- _THE TASK_
Below are the records; copy each line in which "prop" occurs.

Stored data
[Start of section]

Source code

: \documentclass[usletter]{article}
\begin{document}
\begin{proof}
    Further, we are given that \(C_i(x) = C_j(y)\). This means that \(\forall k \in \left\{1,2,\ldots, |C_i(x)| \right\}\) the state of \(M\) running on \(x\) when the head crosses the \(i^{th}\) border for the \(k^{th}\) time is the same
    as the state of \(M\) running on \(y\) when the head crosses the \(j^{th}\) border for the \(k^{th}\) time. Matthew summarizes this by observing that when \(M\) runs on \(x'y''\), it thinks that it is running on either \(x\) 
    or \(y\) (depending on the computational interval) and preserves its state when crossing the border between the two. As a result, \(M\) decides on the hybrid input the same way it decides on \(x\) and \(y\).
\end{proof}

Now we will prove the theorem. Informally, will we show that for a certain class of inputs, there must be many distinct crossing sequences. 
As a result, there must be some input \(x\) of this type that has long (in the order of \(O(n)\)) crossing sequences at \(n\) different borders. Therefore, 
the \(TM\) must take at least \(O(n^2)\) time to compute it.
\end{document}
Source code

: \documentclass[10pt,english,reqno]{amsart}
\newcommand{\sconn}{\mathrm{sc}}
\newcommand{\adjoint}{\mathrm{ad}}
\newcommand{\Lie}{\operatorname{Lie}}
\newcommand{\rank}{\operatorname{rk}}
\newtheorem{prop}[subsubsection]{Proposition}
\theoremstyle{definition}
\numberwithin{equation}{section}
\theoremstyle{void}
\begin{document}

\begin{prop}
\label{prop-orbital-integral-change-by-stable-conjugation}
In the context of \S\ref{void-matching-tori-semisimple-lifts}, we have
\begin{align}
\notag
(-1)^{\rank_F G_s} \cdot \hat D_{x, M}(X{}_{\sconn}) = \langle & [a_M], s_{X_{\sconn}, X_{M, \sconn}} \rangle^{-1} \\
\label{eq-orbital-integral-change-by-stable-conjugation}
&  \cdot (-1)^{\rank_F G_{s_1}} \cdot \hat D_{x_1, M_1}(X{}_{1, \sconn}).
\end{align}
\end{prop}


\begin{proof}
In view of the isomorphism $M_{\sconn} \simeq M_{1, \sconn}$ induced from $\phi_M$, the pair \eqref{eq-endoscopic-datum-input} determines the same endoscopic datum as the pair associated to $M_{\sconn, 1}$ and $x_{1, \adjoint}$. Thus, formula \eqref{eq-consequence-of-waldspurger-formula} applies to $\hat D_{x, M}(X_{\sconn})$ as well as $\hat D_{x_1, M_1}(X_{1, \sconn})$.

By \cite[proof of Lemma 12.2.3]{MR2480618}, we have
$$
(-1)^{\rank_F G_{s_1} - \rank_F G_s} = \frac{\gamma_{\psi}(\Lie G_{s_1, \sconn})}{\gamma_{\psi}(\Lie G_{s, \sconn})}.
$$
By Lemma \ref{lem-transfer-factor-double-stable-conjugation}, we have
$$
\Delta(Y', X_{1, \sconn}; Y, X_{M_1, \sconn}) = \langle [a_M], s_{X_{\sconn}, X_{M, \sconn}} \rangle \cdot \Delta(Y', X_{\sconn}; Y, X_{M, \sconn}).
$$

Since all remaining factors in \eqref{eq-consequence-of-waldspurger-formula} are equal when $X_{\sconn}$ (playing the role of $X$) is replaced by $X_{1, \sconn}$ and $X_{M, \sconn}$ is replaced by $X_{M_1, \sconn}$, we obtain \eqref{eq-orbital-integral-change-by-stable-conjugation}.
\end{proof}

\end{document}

[End of section]

- _RESPONSE_
\newtheorem{prop}[subsubsection]{Proposition}
\begin{prop}
\label{prop-orbital-integral-change-by-stable-conjugation}
\end{prop}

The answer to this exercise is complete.